BEGIN

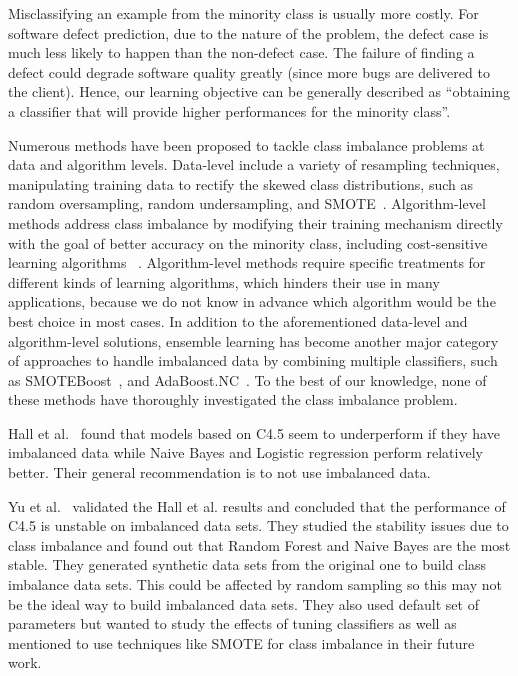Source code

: \documentclass[sigconf,review, anonymous]{acmart}
\theoremstyle{break}
\theoremstyle{break}
\begin{document}
Misclassifying an example from the minority class is usually more costly. For software defect prediction, due to the nature of the problem, the defect case is much less likely to happen than the non-defect case.  The failure of finding a defect could degrade software quality greatly (since more bugs
are delivered to the client). Hence,
our learning objective can be generally described
as ``obtaining a classifier that will provide higher performances for the minority class''.

Numerous methods have been proposed to tackle class
imbalance problems at data and algorithm levels. Data-level include a variety of resampling techniques, manipulating training data to rectify the skewed class distributions, such as random oversampling, random undersampling, and SMOTE~\cite{estabrooks2004multiple}. Algorithm-level methods address class imbalance by
modifying their training mechanism directly with the 
goal of better accuracy on the minority class, including cost-sensitive learning algorithms ~\cite{he2009learning}.
Algorithm-level methods require specific treatments for different
kinds of learning algorithms, which hinders their use
in many applications, because we do not know in advance
which algorithm would be the best choice in most cases. In addition to the aforementioned data-level and algorithm-level solutions, ensemble learning has become another major category of approaches to handle imbalanced data by combining multiple classifiers, such as SMOTEBoost~\cite{chawla2003smoteboost}, and
AdaBoost.NC~\cite{wang2010negative}. To 
the best of our knowledge, none of these methods have  thoroughly investigated the class imbalance problem.

Hall et al.~\cite{hall2012systematic} found that models based on C4.5 seem to underperform if they have imbalanced data while Naive Bayes and Logistic regression perform relatively better. 
Their general recommendation is to not use
imbalanced data.  

Yu et al.~\cite{yuperformance} validated the Hall et al. results and concluded that the
performance of C4.5 is unstable on imbalanced data sets. They studied the stability issues due to  class imbalance and found out that Random Forest and Naive Bayes are the most stable. They generated synthetic data sets from the original one to build class imbalance data sets. This could be affected by random sampling so this may not be the ideal way to build imbalanced data sets. They also used default set of parameters but wanted to study the effects of tuning classifiers as well as mentioned to use techniques like SMOTE for class imbalance in their future work.
\end{document}
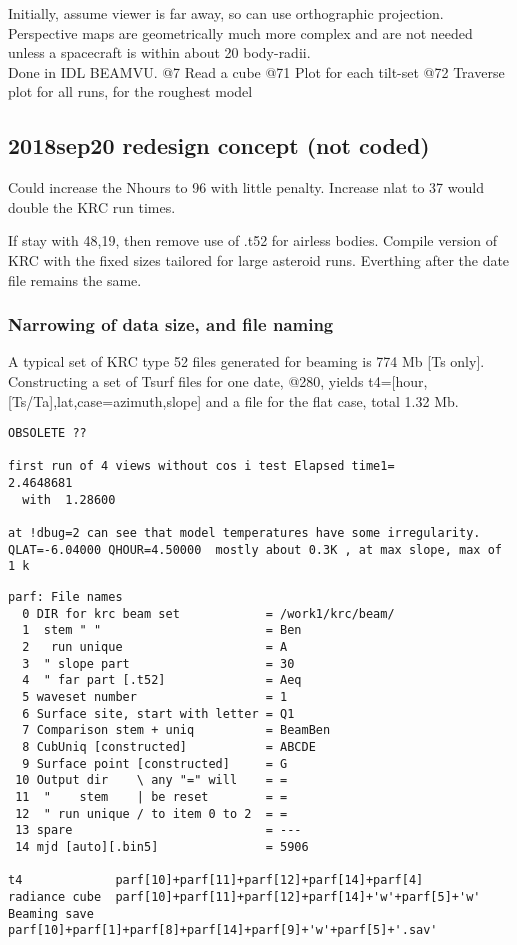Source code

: \documentclass{article}
\begin{document}
Initially, assume viewer is far away, so can use orthographic
projection. Perspective maps are geometrically much more complex and are not
needed unless a spacecraft is within about 20 body-radii.
\\ Done in IDL BEAMVU. @7 Read a cube
\qi @71  Plot for each tilt-set
\qi @72 Traverse plot for all runs, for the roughest model


\subsection{2018sep20 redesign concept (not coded)}

 Could increase the Nhours to 96 with little penalty. Increase nlat to 37 would double the KRC run times.

If stay with 48,19, then remove use of .t52 for airless bodies. Compile version of KRC with the fixed sizes tailored for large asteroid runs. Everthing after the date file remains the same.

\subsubsection{Narrowing of data size, and file naming}
A typical set of KRC type 52 files generated for beaming is 774 Mb [Ts only].
Constructing a set of Tsurf files for one date, @280, yields
t4=[hour,[Ts/Ta],lat,case=azimuth,slope] and a file for the flat case, total
1.32 Mb.
 
\begin{verbatim}
OBSOLETE ??

first run of 4 views without cos i test Elapsed time1=        2.4648681
  with  1.28600

at !dbug=2 can see that model temperatures have some irregularity.
QLAT=-6.04000 QHOUR=4.50000  mostly about 0.3K , at max slope, max of 1 k
\end{verbatim}


\vspace{-3.mm} 
\begin{verbatim}
parf: File names
  0 DIR for krc beam set            = /work1/krc/beam/
  1  stem " "                       = Ben
  2   run unique                    = A
  3  " slope part                   = 30
  4  " far part [.t52]              = Aeq
  5 waveset number                  = 1
  6 Surface site, start with letter = Q1
  7 Comparison stem + uniq          = BeamBen
  8 CubUniq [constructed]           = ABCDE
  9 Surface point [constructed]     = G
 10 Output dir    \ any "=" will    = =
 11  "    stem    | be reset        = = 
 12  " run unique / to item 0 to 2  = = 
 13 spare                           = ---
 14 mjd [auto][.bin5]               = 5906

t4             parf[10]+parf[11]+parf[12]+parf[14]+parf[4]
radiance cube  parf[10]+parf[11]+parf[12]+parf[14]+'w'+parf[5]+'w'
Beaming save   parf[10]+parf[1]+parf[8]+parf[14]+parf[9]+'w'+parf[5]+'.sav'
\end{verbatim} 
  
\end{document}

END

• **WHAT TO WORK ON**: Taking the entries above, restate exactly those lines that fall between the line with "redesign concept (not" and the line with "slope, max of 1 k", keeping both of those lines too.

• **RESULT BELOW**:
\subsection{2018sep20 redesign concept (not coded)}

 Could increase the Nhours to 96 with little penalty. Increase nlat to 37 would double the KRC run times.

If stay with 48,19, then remove use of .t52 for airless bodies. Compile version of KRC with the fixed sizes tailored for large asteroid runs. Everthing after the date file remains the same.

\subsubsection{Narrowing of data size, and file naming}
A typical set of KRC type 52 files generated for beaming is 774 Mb [Ts only].
Constructing a set of Tsurf files for one date, @280, yields
t4=[hour,[Ts/Ta],lat,case=azimuth,slope] and a file for the flat case, total
1.32 Mb.
 
\begin{verbatim}
OBSOLETE ??

first run of 4 views without cos i test Elapsed time1=        2.4648681
  with  1.28600

at !dbug=2 can see that model temperatures have some irregularity.
QLAT=-6.04000 QHOUR=4.50000  mostly about 0.3K , at max slope, max of 1 k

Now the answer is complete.